---------- RECORDS SUPPLIED
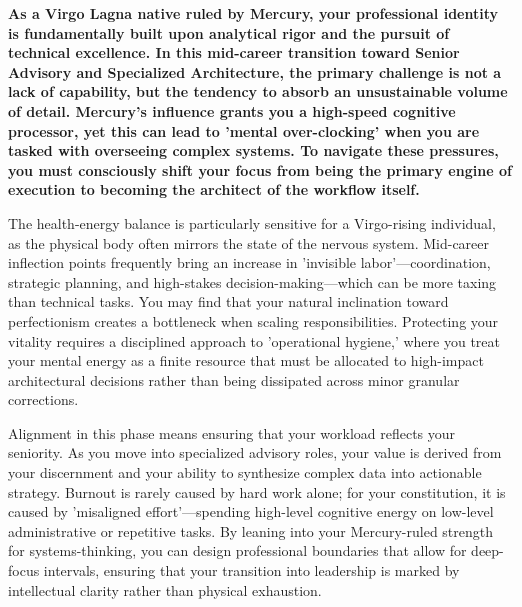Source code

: 
\label{topic39}

{\fontsize{9.5}{13.8}\selectfont\bfseries\color{DeepSlate} As a Virgo Lagna native ruled by Mercury, your professional identity is fundamentally built upon analytical rigor and the pursuit of technical excellence. In this mid-career transition toward Senior Advisory and Specialized Architecture, the primary challenge is not a lack of capability, but the tendency to absorb an unsustainable volume of detail. Mercury's influence grants you a high-speed cognitive processor, yet this can lead to 'mental over-clocking' when you are tasked with overseeing complex systems. To navigate these pressures, you must consciously shift your focus from being the primary engine of execution to becoming the architect of the workflow itself.}\par\vspace{2mm}

{\fontsize{9}{13}\selectfont The health-energy balance is particularly sensitive for a Virgo-rising individual, as the physical body often mirrors the state of the nervous system. Mid-career inflection points frequently bring an increase in 'invisible labor'---coordination, strategic planning, and high-stakes decision-making---which can be more taxing than technical tasks. You may find that your natural inclination toward perfectionism creates a bottleneck when scaling responsibilities. Protecting your vitality requires a disciplined approach to 'operational hygiene,' where you treat your mental energy as a finite resource that must be allocated to high-impact architectural decisions rather than being dissipated across minor granular corrections.}\par\vspace{1.8mm}

{\fontsize{9}{13}\selectfont Alignment in this phase means ensuring that your workload reflects your seniority. As you move into specialized advisory roles, your value is derived from your discernment and your ability to synthesize complex data into actionable strategy. Burnout is rarely caused by hard work alone; for your constitution, it is caused by 'misaligned effort'---spending high-level cognitive energy on low-level administrative or repetitive tasks. By leaning into your Mercury-ruled strength for systems-thinking, you can design professional boundaries that allow for deep-focus intervals, ensuring that your transition into leadership is marked by intellectual clarity rather than physical exhaustion.}\par\vspace{1.8mm}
--------------------
YOUR TASK — From the opening line of the entries above to the line that holds "The health-energy balance", inclusive, reproduce each line exactly and omit any picture.

EXERCISE OUTPUT —
Source code

: 
\label{topic39}

{\fontsize{9.5}{13.8}\selectfont\bfseries\color{DeepSlate} As a Virgo Lagna native ruled by Mercury, your professional identity is fundamentally built upon analytical rigor and the pursuit of technical excellence. In this mid-career transition toward Senior Advisory and Specialized Architecture, the primary challenge is not a lack of capability, but the tendency to absorb an unsustainable volume of detail. Mercury's influence grants you a high-speed cognitive processor, yet this can lead to 'mental over-clocking' when you are tasked with overseeing complex systems. To navigate these pressures, you must consciously shift your focus from being the primary engine of execution to becoming the architect of the workflow itself.}\par\vspace{2mm}

{\fontsize{9}{13}\selectfont The health-energy balance is particularly sensitive for a Virgo-rising individual, as the physical body often mirrors the state of the nervous system. Mid-career inflection points frequently bring an increase in 'invisible labor'---coordination, strategic planning, and high-stakes decision-making---which can be more taxing than technical tasks. You may find that your natural inclination toward perfectionism creates a bottleneck when scaling responsibilities. Protecting your vitality requires a disciplined approach to 'operational hygiene,' where you treat your mental energy as a finite resource that must be allocated to high-impact architectural decisions rather than being dissipated across minor granular corrections.}\par\vspace{1.8mm}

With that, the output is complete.